October 1, 2009
The Compass Rose Society is reclaiming its original identity as a missional and connective society in the Anglican Communion and moving away from trying to raise money for projects (however worthy) of the Anglican Consultative Council (ACC). As such it is once again showing signs of being the kind of society I thought we were joining when All Saints’ became a member in 1999. We were represented at the meeting by Della and Jere Wells who are joining the study and mission journey to Malawi for the next week. Sam and Boog Candler were also present from Atlanta. Sam is on the board of the society. They are doing the work of making connections between people within and throughout the Anglican Communion. We are proclaiming that our need for connection across boundaries and our unity in Christ is greater than our need to be theologically correct. Members of the Society are individuals, families parishes and dioceses (from Episcopal and at least one ‘breakaway’ parish) who make an initial gift equivalent to $10,000 or more and then continue to give at least $2,000 each year for projects either supported as a result of a society visit to a part of the church in need and in the company of the Secretary General of the ACC or at the request of the Archbishop of Canterbury. You can learn more here, and I would be glad to talk to anyone interested in joining, doing extraordinary work and enjoying the privilege of dinner with Archbishop and Mrs. Williams as long as they are gracious enough to host us.

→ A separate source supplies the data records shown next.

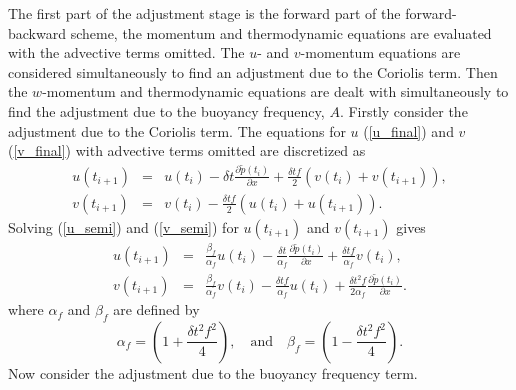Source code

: \documentclass[times]{qjrms4}
\begin{document}
The first part of the adjustment stage is the forward part of the forward-backward scheme,
the momentum and thermodynamic equations are evaluated with the advective terms omitted.
% 
The $u$- and $v$-momentum equations are considered simultaneously to find an adjustment due to the 
Coriolis term. Then the $w$-momentum and thermodynamic equations are dealt with simultaneously 
to find the adjustment due to the buoyancy frequency, $A$. 
%
Firstly consider the adjustment due to the Coriolis term. 
The equations for $u$ (\ref{u_final}) and $v$ (\ref{v_final}) with advective terms omitted are
discretized as
  \begin{eqnarray}
     u(t_{i+1}) &=& u(t_i) - \delta t \frac{\partial \tilde{p}(t_i)}{\partial x} + 
                 \frac {\delta t f }{2} \left( v(t_i) + v(t_{i+1}) \right),  \label{u_semi}  \\
    v(t_{i+1}) &=& v(t_i) - \frac {\delta t f }{2} \left( u(t_i) + u(t_{i+1}) \right).
    \label{v_semi}
  \end{eqnarray}
Solving (\ref{u_semi}) and (\ref{v_semi}) for $u(t_{i+1})$ and $v(t_{i+1})$ gives
%
\begin{eqnarray} 
u(t_{i+1}) &=& \frac{\beta_f}{\alpha_f} u(t_i) - \frac {\delta t}{\alpha_f} 
\frac{\partial \tilde{p}(t_i)}{\partial x} + \frac{\delta t f}{\alpha_f} v(t_i), \label{u_semi_5} \\
 v(t_{i+1})&=& \frac{\beta_f}{\alpha_f} v(t_i) - \frac{\delta t f}{\alpha_f} u(t_i) +
 \frac {\delta t^2 f }{2 \alpha_f} \frac{\partial \tilde{p}(t_i)}{\partial x}. 
 \label{v_semi_5}
\end{eqnarray}
where $\alpha_f$ and $\beta_f$ are defined by
\begin{equation}\label{def_alpha_beta_f}
\alpha_f = \left( 1 + \frac{\delta t^2 f^2}{4} \right), \quad \mbox{and} \quad
\beta_f = \left( 1 - \frac{\delta t^2 f^2}{4} \right).
\end{equation}
%
Now consider the adjustment due to the buoyancy frequency term. 
\end{document}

This year we were to be addressed by the Bishop of Jerusalem who was denied permission to travel out of Ben-Gurion airport only days before he was due to leave. As a Palestinian, he could have left through Jordan but did not have time to make those arrangements. His report was emailed and read to us. In it he referenced the extraordinary difficulty of travel imposed by the Israeli authorities. This was one more example of how difficult things can be for anyone who lives in what the Bishop calls ‘The Land of the Holy One’. Appeals that are based on the sufferings of Palestinians are always dodgy to my ears unless they also acknowledge the reality that many Palestinians and their allies are committed to the eradication of Israel and the denial of their right to exist as a nation. I know that the sufferings of Palestinians are real and I know that Christians are a shrinking minority among Palestinians. I also know that when push comes to shove the predominant Palestinian identity is Arab and Muslim and that identity will ‘trump’ the others. I am nervous about the tendency of Anglicans to give uncritical support to the Palestinians without clear statements that Israel exists and should be able to exist without being threatened by its neighbors. At the same time it must be possible for us to question Israeli policies without being declared anti Jewish or suggesting ‘moral equivalency’.
At dinner we were able to ask the Archbishop questions. He is very good at taking the questions seriously and giving thoughtful answers.

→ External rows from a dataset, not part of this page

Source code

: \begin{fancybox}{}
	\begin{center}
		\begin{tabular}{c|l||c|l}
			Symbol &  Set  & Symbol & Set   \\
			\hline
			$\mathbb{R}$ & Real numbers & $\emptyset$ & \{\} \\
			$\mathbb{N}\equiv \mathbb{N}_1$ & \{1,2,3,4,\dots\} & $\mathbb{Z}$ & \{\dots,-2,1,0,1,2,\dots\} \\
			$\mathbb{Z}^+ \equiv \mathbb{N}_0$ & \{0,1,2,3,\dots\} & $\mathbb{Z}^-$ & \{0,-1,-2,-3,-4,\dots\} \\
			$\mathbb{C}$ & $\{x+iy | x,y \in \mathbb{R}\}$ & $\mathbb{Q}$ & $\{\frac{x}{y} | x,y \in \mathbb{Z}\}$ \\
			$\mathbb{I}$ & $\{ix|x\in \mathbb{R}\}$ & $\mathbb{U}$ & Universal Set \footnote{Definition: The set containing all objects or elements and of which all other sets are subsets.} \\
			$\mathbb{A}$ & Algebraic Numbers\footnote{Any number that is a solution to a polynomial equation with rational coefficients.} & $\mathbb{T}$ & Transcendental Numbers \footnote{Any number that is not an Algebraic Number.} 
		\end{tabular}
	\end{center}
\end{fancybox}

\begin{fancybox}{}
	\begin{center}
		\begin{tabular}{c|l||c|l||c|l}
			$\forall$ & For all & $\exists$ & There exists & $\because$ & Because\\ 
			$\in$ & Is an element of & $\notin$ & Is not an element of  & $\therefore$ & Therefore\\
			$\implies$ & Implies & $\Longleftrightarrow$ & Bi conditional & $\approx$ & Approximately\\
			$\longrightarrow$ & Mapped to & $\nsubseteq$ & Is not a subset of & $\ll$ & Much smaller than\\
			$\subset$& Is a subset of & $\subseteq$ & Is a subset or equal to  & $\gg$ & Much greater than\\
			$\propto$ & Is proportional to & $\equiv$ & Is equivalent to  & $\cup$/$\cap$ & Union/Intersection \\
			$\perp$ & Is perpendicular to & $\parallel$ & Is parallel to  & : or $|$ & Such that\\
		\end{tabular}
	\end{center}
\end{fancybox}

I asked: “Our bishops came home from the Lambeth Conference wondering when the Church of England was going to join the Anglican Communion. What do you imagine they meant by this question and what, if any, response would you like to make?”
In his answer, he thought it possible that some English bishops have an over exalted view of their position which might give an unfortunate impression. He was quick to defend the C of E as being a church in which every diocese puts considerable resources toward relationships in the wider communion. These are the kind of answers I would probably have offered were I in his shoes. They do not of course address the realities of power in the communion or any particular way in which some apparently view the C of E as avoiding entering the communion fray. I note this as observation without judgment implied.
I was heartened to hear the Archbishop recognize (albeit with some gloom) that we may be headed to a covenant that some Anglican provinces cannot sign, but which doe not represent the end of the world. We will still be the church in mission, caring for the neediest among u and establishing relationships in Christ throughout the world. It is my impression that as The Episcopal Church has continued to define itself, so the Archbishop has become clear about what he wants and what he sees as the way forward. The consequence of that greater definition appears to be the most people are settling down and happy enough to let things play out without the sense that there is a power vacuum which bishops in Durham, Lagos and elsewhere are quick to seek to fill.